Doris Duke with her new husband Porfirio (Rubi) Rubirosa who had also been married to, or would subsequently marry, Barbara Hutton. To paraphrase Katharine Hepburn who said of Astaire and Rogers, "she gave him sex and he gave her class." In this case the two girls, Barbara and Doris, he (Rubi) gave them sex, and they gave him money.

Mrs. Wrightsman later married an older and very very rich Mr. Wrightsman. Together, through their gilded social ascent (big houses, big apartments, big yachts, big couture, big deal) and deeply cultivated career as collectors of 18th century French furniture and decorative art and then its subsequent donation to the Metropolitan Museum, they became the Wrightsmans. And now at this time in our history, the Mrs. Wrightsman remains the dowager queen of New York Society (although it’s a safe bet almost no one under forty in the same New York Society has ever even heard of her).

And how powerful is Mrs. Wrightsman? Well, among the vey rich, there is power and then there is power. Mrs. Wrightsman has that. There was a time when a very famous couturier, one of the most successful, and definitely one of the richest in the world, decided he wanted a pied-a-terre in New York and in a specific building on Fifth Avenue.

Someone had put the bug in his ear: live here and live in heaven. One of the top three residential co-ops on Fifth. When he told an adviser that he wanted to make the purchase (full floor) he was told he was wasting his time. But why? The mercurial dress-designer wanted to know. Because Mrs. Wrightsman will not have you, he was told. But why? The mercurial one insisted, responding: Mrs. Wrightsman wears my clothes. Yes, but you are her dressmaker. She doesn’t want to share her elevator with her dressmaker, was the adviser’s response.

The divine designer was incensed. That’s absurd, he retorted. And? He never got into the building. Was it true about the dressmaker and the elevator and Mrs. Wrightsman? Will we ever know? Certainly Madam Wrightsman will not say.

The Joseph P. Kennedy family (not complete) on the beach in the 1920s. Mr. Kennedy was becoming very rich with illusions of greater grandeur such as the Presidency. He did not succeed but he sired a president and two senators (who might have been presidents) and arguably the greatest political dynasty of the 20th century.

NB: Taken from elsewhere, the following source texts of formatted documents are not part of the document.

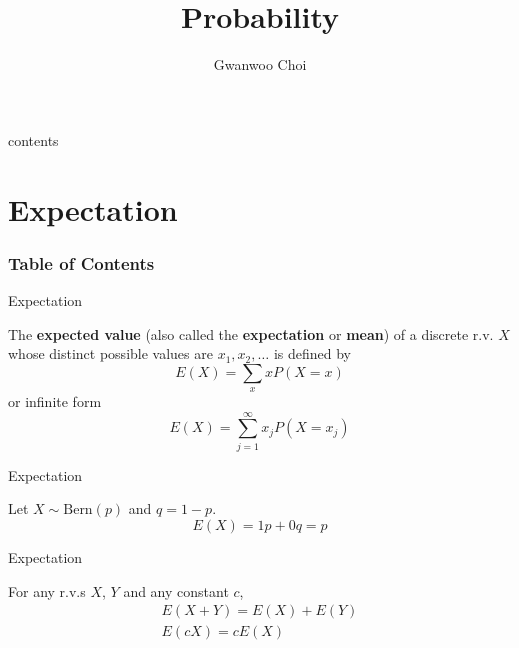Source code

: \documentclass[8pt]{beamer}
\title{Probability}
\author{Gwanwoo Choi}
\newcommand{\tb}[1]{\textbf{#1}}
\begin{document}
\begin{frame}
    \titlepage
\end{frame}

\begin{frame}{contents}
    \tableofcontents
\end{frame}

\section{Expectation}

\begin{frame}
    \frametitle{Table of Contents}
    \tableofcontents[currentsection]
\end{frame}


\begin{frame}{Expectation}
    \begin{definition}
        The \tb{expected value} (also called the \tb{expectation} or \tb{mean}) of a discrete r.v. $X$ whose distinct possible values are $x_1, x_2, \dots$ is defined by 
        \[
            E(X) = \sum_x x P(X=x)
        \]
        or infinite form
        \[
            E(X) = \sum^\infty_{j=1} x_j P(X=x_j)
        \]

    \end{definition}
\end{frame}

\begin{frame}{Expectation}
    \begin{example}
        Let $X \sim \text{Bern}(p)$ and $q = 1-p$.
        \[
            E(X) = 1p +0q = p
        \]
    \end{example}
\end{frame}

\begin{frame}{Expectation}
    \begin{theorem}
        For any r.v.s $X$, $Y$ and any constant $c$, 
        \[
        \begin{gathered}
            E(X+Y)=E(X) + E(Y)\\
            E(cX) = cE(X)
        \end{gathered}
        \]
    \end{theorem}
\end{frame}
\end{document}
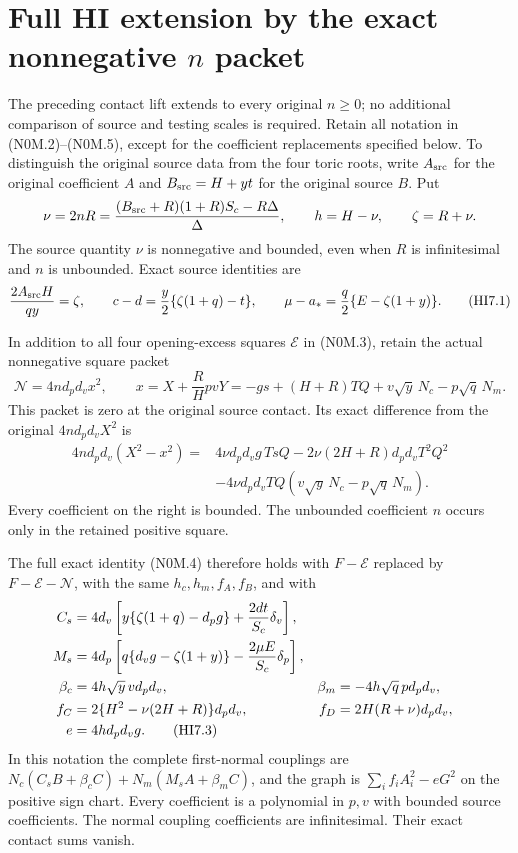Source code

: \section{Full HI extension by the exact nonnegative \texorpdfstring{$n$}{n} packet}
\label{sec:r7-hi-full-retained}
The preceding contact lift extends to every original $n\geq0$; no
additional comparison of source and testing scales is required. Retain
all notation in (N0M.2)--(N0M.5), except for the coefficient replacements
specified below. To distinguish the original source data from the four
toric roots, write $A_{\rm src}$ for the original coefficient $A$ and
$B_{\rm src}=H+yt$ for the original source $B$. Put
\[
 \nu=2nR=\frac{(B_{\rm src}+R)(1+R)S_c-R\Delta}{\Delta},
 \qquad h=H-\nu,\qquad \zeta=R+\nu.
\]
The source quantity $\nu$ is nonnegative and bounded, even when $R$ is
infinitesimal and $n$ is unbounded. Exact source identities are
\[
 \frac{2A_{\rm src}H}{qy}=\zeta,\qquad
 c-d=\frac y2\{\zeta(1+q)-t\},\qquad
 \mu-a_*=\frac q2\{E-\zeta(1+y)\}.             \tag{HI7.1}
\]

In addition to all four opening-excess squares $\mathcal E$ in
(N0M.3), retain the actual nonnegative square packet
\[
 \mathcal N=4nd_pd_vx^2,\qquad
 x=X+\frac RHpvY
   =-g s+(H+R)TQ+v\sqrt y\,N_c-p\sqrt q\,N_m.
                                                               \tag{HI7.2}
\]
This packet is zero at the original source contact. Its exact difference
from the original $4nd_pd_vX^2$ is
\begin{align*}
 4nd_pd_v(X^2-x^2)={}&4\nu d_pd_vg\,TsQ
 -2\nu(2H+R)d_pd_vT^2Q^2\\
 &-4\nu d_pd_vTQ(v\sqrt y\,N_c-p\sqrt q\,N_m).
\end{align*}
Every coefficient on the right is bounded. The unbounded coefficient
$n$ occurs only in the retained positive square.

The full exact identity (N0M.4) therefore holds with
$F-\mathcal E$ replaced by $F-\mathcal E-\mathcal N$, with the same
$h_c,h_m,f_A,f_B$, and with
\begin{align}
 C_s&=4d_v\left[y\{\zeta(1+q)-d_pg\}
                       +\frac{2dt}{S_c}\delta_v\right],\notag\\
 M_s&=4d_p\left[q\{d_vg-\zeta(1+y)\}
                       -\frac{2\mu E}{S_c}\delta_p\right],\notag\\
 \beta_c&=4h\sqrt y\,v d_pd_v,
 &\beta_m&=-4h\sqrt q\,p d_pd_v,\notag\\
 f_C&=2\{H^2-\nu(2H+R)\}d_pd_v,
 &f_D&=2H(R+\nu)d_pd_v,\notag\\
 e&=4h d_pd_vg.                                  \tag{HI7.3}
\end{align}
In this notation the complete first-normal couplings are
$N_c(C_sB+\beta_cC)+N_m(M_sA+\beta_mC)$, and the graph is
$\sum_i f_iA_i^2-eG^2$ on the positive sign chart. Every coefficient
is a polynomial in $p,v$ with bounded source coefficients. The normal
coupling coefficients are infinitesimal. Their exact contact sums vanish.

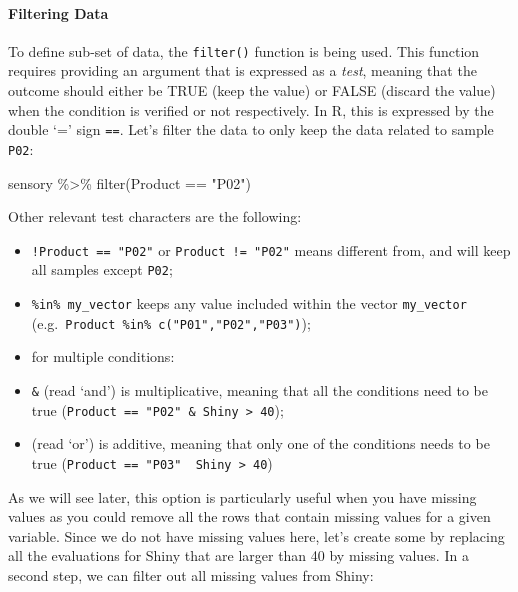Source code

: \documentclass[
]{book}
\newenvironment{Shaded}{\begin{snugshade}}{\end{snugshade}}
\newcommand{\FunctionTok}[1]{\textcolor[rgb]{0.00,0.00,0.00}{#1}}
\newcommand{\NormalTok}[1]{#1}
\newcommand{\SpecialCharTok}[1]{\textcolor[rgb]{0.00,0.00,0.00}{#1}}
\newcommand{\StringTok}[1]{\textcolor[rgb]{0.31,0.60,0.02}{#1}}
\providecommand{\tightlist}{%
  \setlength{\itemsep}{0pt}\setlength{\parskip}{0pt}}
\begin{document}
\hypertarget{filtering-data}{%
\paragraph{Filtering Data}\label{filtering-data}}

To define sub-set of data, the \texttt{filter()} function is being used. This function requires providing an argument that is expressed as a \emph{test}, meaning that the outcome should either be TRUE (keep the value) or FALSE (discard the value) when the condition is verified or not respectively. In R, this is expressed by the double `=' sign \texttt{==}. Let's filter the data to only keep the data related to sample \texttt{P02}:

\begin{Shaded}
\begin{Highlighting}[]
\NormalTok{sensory }\SpecialCharTok{\%\textgreater{}\%} 
  \FunctionTok{filter}\NormalTok{(Product }\SpecialCharTok{==} \StringTok{"P02"}\NormalTok{)}
\end{Highlighting}
\end{Shaded}

Other relevant test characters are the following:

\begin{itemize}
\tightlist
\item
  \texttt{!Product\ ==\ "P02"} or \texttt{Product\ !=\ "P02"} means different from, and will keep all samples except \texttt{P02};
\item
  \texttt{\%in\%\ my\_vector} keeps any value included within the vector \texttt{my\_vector} (e.g.~\texttt{Product\ \%in\%\ c("P01","P02","P03")});
\item
  for multiple conditions:
\item
  \texttt{\&} (read `and') is multiplicative, meaning that all the conditions need to be true (\texttt{Product\ ==\ "P02"\ \&\ Shiny\ \textgreater{}\ 40});
\item
  \texttt{\textbar{}} (read `or') is additive, meaning that only one of the conditions needs to be true (\texttt{Product\ ==\ "P03"\ \textbar{}\ Shiny\ \textgreater{}\ 40})
\end{itemize}

As we will see later, this option is particularly useful when you have missing values as you could remove all the rows that contain missing values for a given variable. Since we do not have missing values here, let's create some by replacing all the evaluations for Shiny that are larger than 40 by missing values. In a second step, we can filter out all missing values from Shiny:
\end{document}
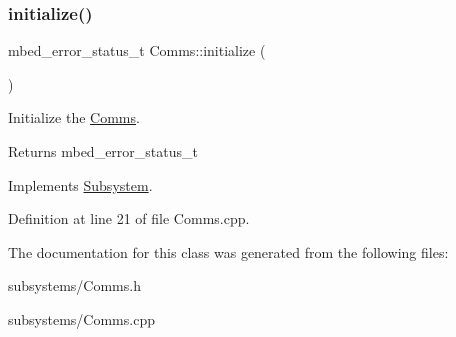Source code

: \subsubsection{\texorpdfstring{initialize()}{initialize()}}
{\footnotesize\ttfamily mbed\+\_\+error\+\_\+status\+\_\+t Comms\+::initialize (\begin{DoxyParamCaption}{ }\end{DoxyParamCaption})\hspace{0.3cm}{\ttfamily [virtual]}}



Initialize the \mbox{\hyperlink{class_comms}{Comms}}. 

\begin{DoxyReturn}{Returns}
mbed\+\_\+error\+\_\+status\+\_\+t 
\end{DoxyReturn}


Implements \mbox{\hyperlink{class_subsystem_afa43e7c1c8b49e514b944f517d4dc905}{Subsystem}}.



Definition at line 21 of file Comms.\+cpp.



The documentation for this class was generated from the following files\+:\begin{DoxyCompactItemize}
\item 
subsystems/Comms.\+h\item 
subsystems/Comms.\+cpp\end{DoxyCompactItemize}
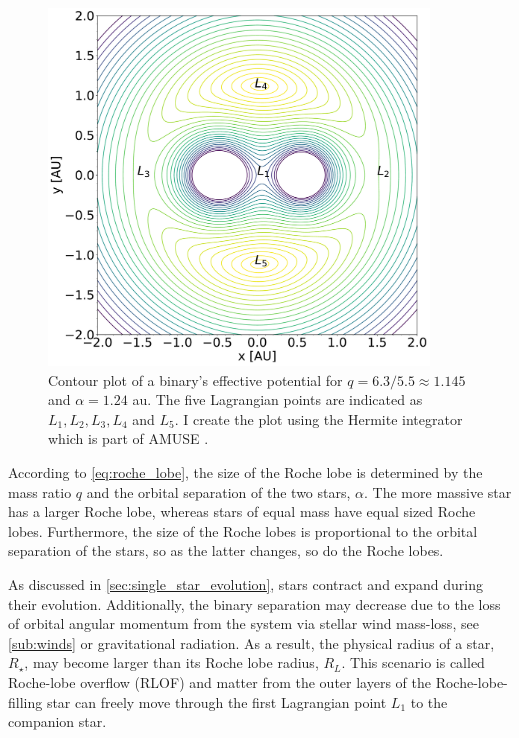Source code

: \begin{figure}[H]
    \centering
    \includegraphics[width=0.9\textwidth]{Thesis/graphs/binary_equop.pdf}
    \caption{Contour plot of a binary's effective potential for $q=6.3/5.5 \approx 1.145$ and $\alpha = 1.24$ au. The five Lagrangian points are indicated as $L_1, L_2, L_3, L_4$ and $L_5$. I create the plot using the Hermite integrator which is part of AMUSE \citep{hut1995building}.}
    \label{fig:binary_equop}
\end{figure}
According to \cref{eq:roche_lobe}, the size of the Roche lobe is determined by the mass ratio $q$ and the orbital separation of the two stars, $\alpha$. The more massive star has a larger Roche lobe, whereas stars of equal mass have equal sized Roche lobes. Furthermore, the size of the Roche lobes is proportional to the orbital separation of the stars, so as the latter changes, so do the Roche lobes.

As discussed in \cref{sec:single_star_evolution}, stars contract and expand during their evolution. Additionally, the binary separation may decrease due to the loss of orbital angular momentum from the system via stellar wind mass-loss, see \cref{sub:winds} or gravitational radiation. As a result, the physical radius of a star, $R_{\star}$, may become larger than its Roche lobe radius, $R_{L}$. This scenario is called Roche-lobe overflow (RLOF) and matter from the outer layers of the Roche-lobe-filling star can freely move through the first Lagrangian point $L_1$ to the companion star.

Now almost all those girls are gone from the pavilion. Had Mrs. Onassis lived a longer life, as might have been expected, she no doubt would continue to reign as the queen of the socialites, although most likely she too would have abhorred the word assigned to her personage.

Witness to the inception of Camelot: Jacqueline Bouvier and Senator John F. Kennedy cutting their wedding cake in Newport, Rhode Island 1953.

But she changed everything, with her presence, her style and ultimately her self-regard and so she’s without peer anyway. At the end of her life she lived with a very bright and clever (and wealthy) man who was also married and had a wife living across the Park. No judgments were ever made in Mrs. Onassis’ disfavor, so great was her social power.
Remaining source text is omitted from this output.